The problem: Among the records below, find each line bearing the word "deposits" and copy it.
── Supplied entries
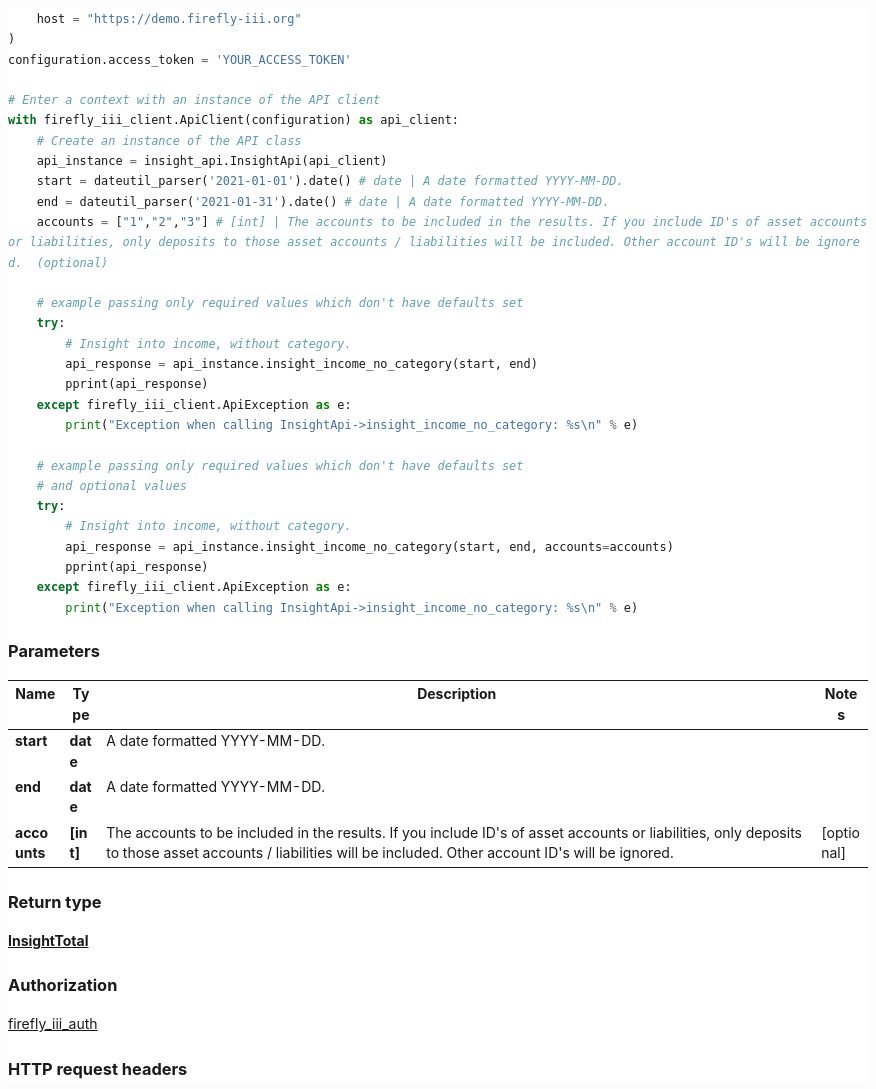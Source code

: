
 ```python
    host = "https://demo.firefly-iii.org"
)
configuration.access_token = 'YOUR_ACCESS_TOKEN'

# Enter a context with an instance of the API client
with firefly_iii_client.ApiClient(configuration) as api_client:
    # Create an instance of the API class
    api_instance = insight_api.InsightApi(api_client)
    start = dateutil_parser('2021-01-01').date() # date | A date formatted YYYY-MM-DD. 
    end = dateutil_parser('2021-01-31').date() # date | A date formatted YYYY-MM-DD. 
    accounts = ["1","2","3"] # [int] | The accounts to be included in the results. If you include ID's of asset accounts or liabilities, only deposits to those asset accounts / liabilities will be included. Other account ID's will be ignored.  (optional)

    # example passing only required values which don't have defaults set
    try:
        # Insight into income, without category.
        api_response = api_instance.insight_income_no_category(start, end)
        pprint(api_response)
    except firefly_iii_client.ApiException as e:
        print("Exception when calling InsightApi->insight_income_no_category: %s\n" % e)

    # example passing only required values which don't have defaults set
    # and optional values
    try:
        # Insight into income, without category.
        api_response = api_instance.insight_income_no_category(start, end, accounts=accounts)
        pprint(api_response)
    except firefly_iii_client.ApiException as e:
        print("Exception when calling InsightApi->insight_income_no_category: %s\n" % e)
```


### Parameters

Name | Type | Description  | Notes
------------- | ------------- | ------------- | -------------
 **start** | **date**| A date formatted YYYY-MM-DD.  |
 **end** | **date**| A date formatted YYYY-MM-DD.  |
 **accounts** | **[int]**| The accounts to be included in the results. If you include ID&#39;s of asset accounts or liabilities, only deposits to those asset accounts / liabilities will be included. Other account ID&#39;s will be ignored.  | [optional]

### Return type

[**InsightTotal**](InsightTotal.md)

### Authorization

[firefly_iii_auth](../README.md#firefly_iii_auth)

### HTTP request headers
────
── Supplied entries
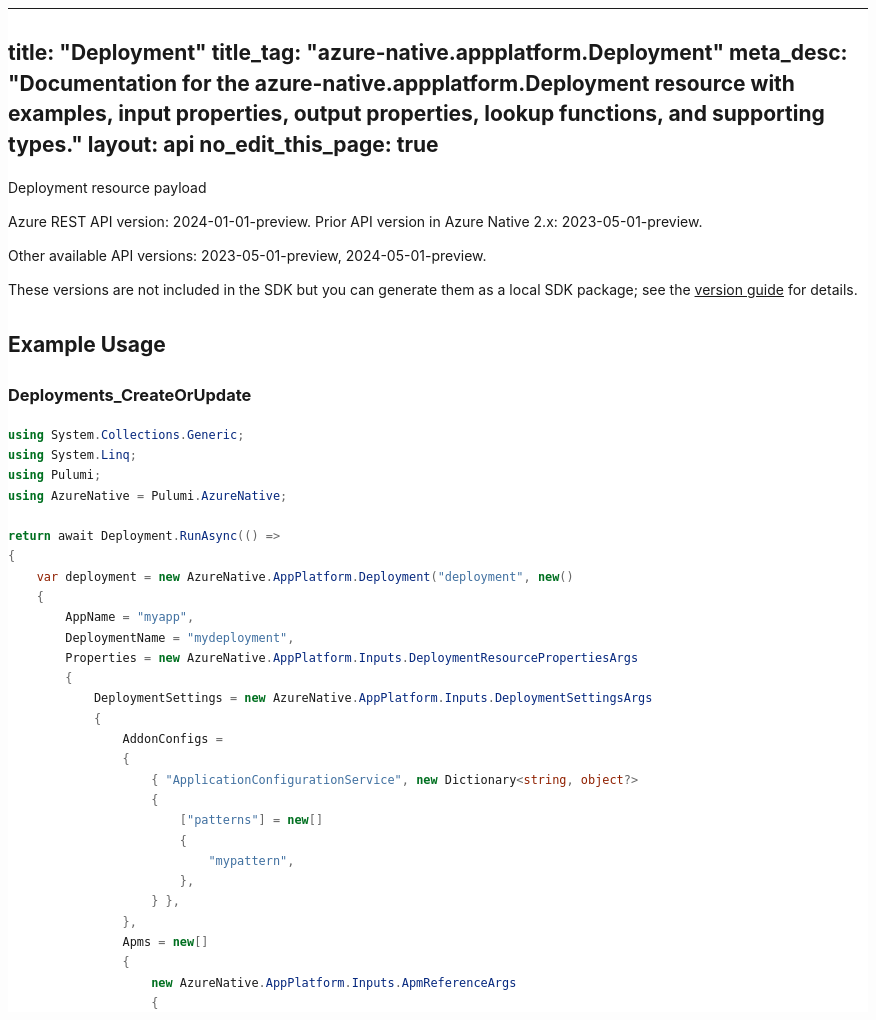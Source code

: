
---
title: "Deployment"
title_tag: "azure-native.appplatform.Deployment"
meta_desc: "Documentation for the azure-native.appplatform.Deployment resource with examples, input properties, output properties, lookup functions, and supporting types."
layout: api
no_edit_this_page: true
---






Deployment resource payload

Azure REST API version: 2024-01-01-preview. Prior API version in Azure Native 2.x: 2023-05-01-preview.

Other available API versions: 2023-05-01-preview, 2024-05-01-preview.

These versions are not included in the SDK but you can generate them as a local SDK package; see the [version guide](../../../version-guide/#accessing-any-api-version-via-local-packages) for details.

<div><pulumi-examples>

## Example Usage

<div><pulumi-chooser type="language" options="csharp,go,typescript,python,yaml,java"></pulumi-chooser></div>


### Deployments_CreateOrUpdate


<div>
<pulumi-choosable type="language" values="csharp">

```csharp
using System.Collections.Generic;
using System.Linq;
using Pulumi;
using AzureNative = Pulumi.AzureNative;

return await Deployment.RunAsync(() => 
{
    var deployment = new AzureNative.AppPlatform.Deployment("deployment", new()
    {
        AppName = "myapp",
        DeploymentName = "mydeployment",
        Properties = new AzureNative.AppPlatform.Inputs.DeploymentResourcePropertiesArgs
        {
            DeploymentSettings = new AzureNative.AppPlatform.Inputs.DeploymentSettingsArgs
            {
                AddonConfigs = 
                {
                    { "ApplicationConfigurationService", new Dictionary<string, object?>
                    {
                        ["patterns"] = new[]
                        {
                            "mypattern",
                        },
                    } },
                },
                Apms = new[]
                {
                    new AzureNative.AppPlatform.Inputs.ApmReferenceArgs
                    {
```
────
Solved exercise:
    accounts = ["1","2","3"] # [int] | The accounts to be included in the results. If you include ID's of asset accounts or liabilities, only deposits to those asset accounts / liabilities will be included. Other account ID's will be ignored.  (optional)
 **accounts** | **[int]**| The accounts to be included in the results. If you include ID&#39;s of asset accounts or liabilities, only deposits to those asset accounts / liabilities will be included. Other account ID&#39;s will be ignored.  | [optional]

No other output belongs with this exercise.